The image of David versus Goliath is frequently evoked in legal arguments. This metaphor is used in the first line of a suit against McDonalds, in the tag line for the Institute of Justice, and in myriad legal publications, such as Jewell v. NBC and the Basics of Defamacast in Georgia. The same image that is used to describe court cases is also used to describe the firms defending them, specifically large corporate law practices. Nowadays, there’s conflict between those who see big as bad and others who view big as better.    

Such is the subject in of an article in Above The Law, featuring Steven Harper, a Kirkland & Ellis partner who teaches a Northwestern University class titled “American Lawyers—Demystifying the Profession.” In his class, as in his numerous publications, Harper analyzes attorney unhappiness and law students’ unhealthy obsession with large firms. Decidedly not Texan, both Harper and the Above The Law author seem to agree that Biglaw is the root of much associate unhappiness—high billable hours and low compensation in terms of the number of attorneys made partner.  

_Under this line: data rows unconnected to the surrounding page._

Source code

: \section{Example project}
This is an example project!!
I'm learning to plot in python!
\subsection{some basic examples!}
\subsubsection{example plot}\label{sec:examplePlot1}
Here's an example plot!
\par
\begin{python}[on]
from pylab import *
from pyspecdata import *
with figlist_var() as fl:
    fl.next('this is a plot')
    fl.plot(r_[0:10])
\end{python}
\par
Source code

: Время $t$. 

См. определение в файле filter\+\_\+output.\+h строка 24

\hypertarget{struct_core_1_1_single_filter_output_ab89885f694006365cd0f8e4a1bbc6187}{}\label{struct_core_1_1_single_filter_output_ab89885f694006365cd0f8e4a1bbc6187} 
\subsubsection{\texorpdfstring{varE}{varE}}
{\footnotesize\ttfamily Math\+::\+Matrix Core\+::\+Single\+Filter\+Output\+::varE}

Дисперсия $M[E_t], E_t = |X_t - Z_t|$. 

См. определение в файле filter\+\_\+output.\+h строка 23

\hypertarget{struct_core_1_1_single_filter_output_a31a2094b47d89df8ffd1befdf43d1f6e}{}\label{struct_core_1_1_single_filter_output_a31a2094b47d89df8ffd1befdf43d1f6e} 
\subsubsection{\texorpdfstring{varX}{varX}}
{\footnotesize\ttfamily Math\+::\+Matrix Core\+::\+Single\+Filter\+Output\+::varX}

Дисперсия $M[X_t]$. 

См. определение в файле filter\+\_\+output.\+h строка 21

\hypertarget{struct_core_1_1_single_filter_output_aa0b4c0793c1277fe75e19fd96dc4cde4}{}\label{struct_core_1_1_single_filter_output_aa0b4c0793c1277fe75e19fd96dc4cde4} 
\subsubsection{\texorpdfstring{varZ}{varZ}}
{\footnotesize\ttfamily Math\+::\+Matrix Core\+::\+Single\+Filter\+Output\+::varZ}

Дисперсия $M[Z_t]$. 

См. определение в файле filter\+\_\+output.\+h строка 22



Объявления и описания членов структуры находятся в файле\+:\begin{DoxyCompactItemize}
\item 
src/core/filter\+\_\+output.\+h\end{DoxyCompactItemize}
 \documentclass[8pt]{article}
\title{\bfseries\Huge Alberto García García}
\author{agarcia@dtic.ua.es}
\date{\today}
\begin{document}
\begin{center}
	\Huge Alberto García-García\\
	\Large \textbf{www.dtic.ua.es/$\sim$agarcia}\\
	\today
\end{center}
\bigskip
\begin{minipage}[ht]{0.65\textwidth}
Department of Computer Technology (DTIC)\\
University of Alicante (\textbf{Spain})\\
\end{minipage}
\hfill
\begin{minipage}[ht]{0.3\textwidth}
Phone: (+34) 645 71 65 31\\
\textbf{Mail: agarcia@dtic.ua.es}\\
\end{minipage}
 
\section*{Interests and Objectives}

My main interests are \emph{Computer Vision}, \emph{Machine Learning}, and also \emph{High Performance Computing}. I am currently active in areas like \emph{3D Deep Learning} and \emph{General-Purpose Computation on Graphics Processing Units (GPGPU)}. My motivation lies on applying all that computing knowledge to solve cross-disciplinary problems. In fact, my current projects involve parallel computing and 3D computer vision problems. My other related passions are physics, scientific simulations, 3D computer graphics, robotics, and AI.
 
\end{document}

At the end, the article issues a challenge to small firms across the nation. It asks, “What options are there for promising graduates other than Biglaw? What advantages do you offer to talented attorneys?” A portion of the answer is listed below.  

Flexible Working Hours. Offering flexible schedules or telecommuting options is a cost-free benefit for firms and has been shown to increase productivity. With fewer associate timesheets to keep track of, small firms excel at offering unique working hours for attorneys with young families, long commutes, or simply a green state of mind (see Apple Not Green, But You Can Be). Biglaw outshines its competition in terms of mass training, office policies, standards, and consistency. One thing it finds difficult to offer, however, is an exception.  

Location. Smaller-sized firms require smaller-sized offices. This flexibility in location options often leads to lower rent and sometimes a more unique space. For example, a small firm can take advantage of the building or office for rent at the base of a ski slope or next to an urban park. It can situate itself in the center of a city, instead of the suburb. When first-years spend over 2,000 hours each year in the office, it’s not surprising that location plays an important role in their decision of choosing a law firm.  

Youth. A large firm typically indicates a long history. The experience of older attorneys is certainly valuable, but small firms have the drive and of enthusiasm of youth on its side. Younger firms are more open to risk and thus more motivated to succeed. When you know the intimate details of each employee’s family background, financial history, and future plans, winning attorneys fees in a court case suddenly becomes personal. Additionally, younger firms are more familiar with the new technology vital to the modernizing industry of litigation. For the best and brightest law firm graduates, enthusiasm, gadgets, and a general openness to fresh ideas are more attractive than grey-haired men in last-year’s suits.  

Profit-Sharing Programs. If all else fails, money talks. While larger firms are stuck fighting internal red tape, smaller firms are giving attorneys a stake in the business. Not only is this an added draw to the firm, but studies show profit-sharing programs (like the one at Google) incentivize employees to be more efficient with their time and more productive in their work. 

Training Opportunities. Finally, small firms can spend one-on-one mentorship time with every new associate. For the eager law school graduate who earned top grades, professional development, high-level responsibility, and courtroom experience during his or her first five years is a dream come true. So, when compared to the excessive doc review at Biglaw, a job with a small firm suddenly looks like the more promising career path.

The question of whether or not big is better will continue to be asked. And the answer, for each attorney, will continue to differ.